The spike in Cordova started last week, Howarth said. According to the city press release, it’s the largest outbreak the town has experienced since the start of the pandemic.
Friday’s report from the state health department shows 17 new cases for Cordova over the last two days. State data shows there were 31 new cases identified among Cordova residents in the last week alone.
The city is not instituting any new health restrictions, but is strongly recommending residents take the following steps: wearing a mask in public when social distancing can’t be achieved, getting tested if experiencing symptoms, getting vaccinated, and following all quarantine protocols if diagnosed with the virus.
Howarth said the increased cases are mostly from clusters of family units. Knowing that, she said the city was aware the case count would likely continue to grow.
The city also has a festival, the Copper River Salmon Jam, to contend with. Festival events started this week and continue through the weekend, and Howarth said it usually brings in people from around the state. However, the city has put mitigation measures in place, she said, and officials don’t think it’ll become a spreader event.
The weather is good, she said, meaning people will be able to spread out to enjoy music and events outdoors.
Howarth said that with the exception of just a few nonresident cases, the current outbreak is really down to local community members who, like many across the state, have gotten a bit comfortable and are taking fewer precautions since cases had been relatively low lately.
“The good news is everyone knows what to do,” she said. “This isn’t new.”
The announcement of 51 active COVID-19 cases in Cordova a year ago would have sent quite a shock through the community, Howarth said, and officials would have been less prepared to handle it than they are now. As it stands, she said residents are aware of what they need to do to slow the spread.
“It’s in your hands,” she said. “Let’s stop it now.”

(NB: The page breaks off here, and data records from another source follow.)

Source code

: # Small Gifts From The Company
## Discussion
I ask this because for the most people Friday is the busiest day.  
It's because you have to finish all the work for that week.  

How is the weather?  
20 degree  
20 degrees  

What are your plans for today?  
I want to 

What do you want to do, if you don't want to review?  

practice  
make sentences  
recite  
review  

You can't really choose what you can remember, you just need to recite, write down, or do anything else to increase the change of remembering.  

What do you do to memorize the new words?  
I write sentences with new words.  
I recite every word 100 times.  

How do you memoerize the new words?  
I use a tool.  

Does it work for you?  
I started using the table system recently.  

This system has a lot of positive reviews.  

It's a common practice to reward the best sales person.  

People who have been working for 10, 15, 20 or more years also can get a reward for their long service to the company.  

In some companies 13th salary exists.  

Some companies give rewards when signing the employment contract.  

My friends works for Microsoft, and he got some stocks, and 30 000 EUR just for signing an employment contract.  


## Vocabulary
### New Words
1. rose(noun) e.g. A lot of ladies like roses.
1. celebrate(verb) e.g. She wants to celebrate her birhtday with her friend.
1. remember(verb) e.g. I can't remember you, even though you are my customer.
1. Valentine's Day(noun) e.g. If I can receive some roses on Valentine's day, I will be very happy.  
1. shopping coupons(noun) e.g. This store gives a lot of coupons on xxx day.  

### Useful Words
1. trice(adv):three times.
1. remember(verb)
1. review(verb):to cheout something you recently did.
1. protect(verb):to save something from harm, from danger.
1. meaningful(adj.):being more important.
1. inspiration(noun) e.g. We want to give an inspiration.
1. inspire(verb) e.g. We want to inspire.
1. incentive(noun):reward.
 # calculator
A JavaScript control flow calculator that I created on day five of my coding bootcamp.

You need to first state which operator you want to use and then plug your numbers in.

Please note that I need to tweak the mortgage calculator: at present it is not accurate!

Sitka, too, is experiencing a large recent increase in COVID-19 cases, prompting the Southeast Alaska city to raise its alert level to high as well. Friday’s case count from the state health department reported 38 new cases for Sitka over the last two days.
State data shows 100 new COVID-19 cases identified in Sitka residents from July 1 through July 15. New cases jumped from four on July 9 to seven on June 10, to 15 new cases on Monday. The state recorded 22 new cases on Thursday alone.
“In this high alert level, the Emergency Operations Center (EOC) is recommending that you mask up whether you are vaccinated or not, encourage you to social distance, please stay home if you are sick, and talk to your healthcare provider about the COVID-19 vaccine to find out if it is right for you,” the city wrote in a social media post Thursday.
A weekly case update from the health department sent out on Friday shows that transmission of the virus is on the rise across Alaska.
“This is the fourth week in a row of week-over-week increases,” the report states.
The statewide alert level is currently intermediate. Alaska as a whole has a daily average case rate over the last 14 days of 6.4 cases per 100,000 people.
Hospital capacity statewide remains adequate, according to the weekly update.